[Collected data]
=====
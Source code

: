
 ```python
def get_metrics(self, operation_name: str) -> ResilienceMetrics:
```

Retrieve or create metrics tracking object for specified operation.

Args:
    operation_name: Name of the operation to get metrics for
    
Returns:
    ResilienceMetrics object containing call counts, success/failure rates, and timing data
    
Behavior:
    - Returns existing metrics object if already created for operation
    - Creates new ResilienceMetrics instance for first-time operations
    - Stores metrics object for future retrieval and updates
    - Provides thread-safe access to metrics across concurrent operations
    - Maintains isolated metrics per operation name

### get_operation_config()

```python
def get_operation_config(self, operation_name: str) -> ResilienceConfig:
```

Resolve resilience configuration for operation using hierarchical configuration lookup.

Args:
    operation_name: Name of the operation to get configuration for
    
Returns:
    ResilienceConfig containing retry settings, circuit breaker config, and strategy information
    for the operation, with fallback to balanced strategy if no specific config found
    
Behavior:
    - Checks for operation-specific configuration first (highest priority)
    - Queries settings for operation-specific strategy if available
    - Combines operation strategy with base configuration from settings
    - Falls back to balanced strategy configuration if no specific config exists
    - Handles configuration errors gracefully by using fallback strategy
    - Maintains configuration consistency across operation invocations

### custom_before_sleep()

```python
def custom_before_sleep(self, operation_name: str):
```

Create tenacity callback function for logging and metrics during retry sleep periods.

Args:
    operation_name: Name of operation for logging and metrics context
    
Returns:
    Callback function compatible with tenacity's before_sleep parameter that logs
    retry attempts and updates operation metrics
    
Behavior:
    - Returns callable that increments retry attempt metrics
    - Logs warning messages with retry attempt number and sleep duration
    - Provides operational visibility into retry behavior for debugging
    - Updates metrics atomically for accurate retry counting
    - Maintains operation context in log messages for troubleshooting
=====
*Task goal*: Starting with the first line of the data above, copy each line exactly until you reach the line with "- Queries settings"; include that line as well.

*Reply*:
Source code

:
 ```python
def get_metrics(self, operation_name: str) -> ResilienceMetrics:
```

Retrieve or create metrics tracking object for specified operation.

Args:
    operation_name: Name of the operation to get metrics for
    
Returns:
    ResilienceMetrics object containing call counts, success/failure rates, and timing data
    
Behavior:
    - Returns existing metrics object if already created for operation
    - Creates new ResilienceMetrics instance for first-time operations
    - Stores metrics object for future retrieval and updates
    - Provides thread-safe access to metrics across concurrent operations
    - Maintains isolated metrics per operation name

### get_operation_config()

```python
def get_operation_config(self, operation_name: str) -> ResilienceConfig:
```

Resolve resilience configuration for operation using hierarchical configuration lookup.

Args:
    operation_name: Name of the operation to get configuration for
    
Returns:
    ResilienceConfig containing retry settings, circuit breaker config, and strategy information
    for the operation, with fallback to balanced strategy if no specific config found
    
Behavior:
    - Checks for operation-specific configuration first (highest priority)
    - Queries settings for operation-specific strategy if available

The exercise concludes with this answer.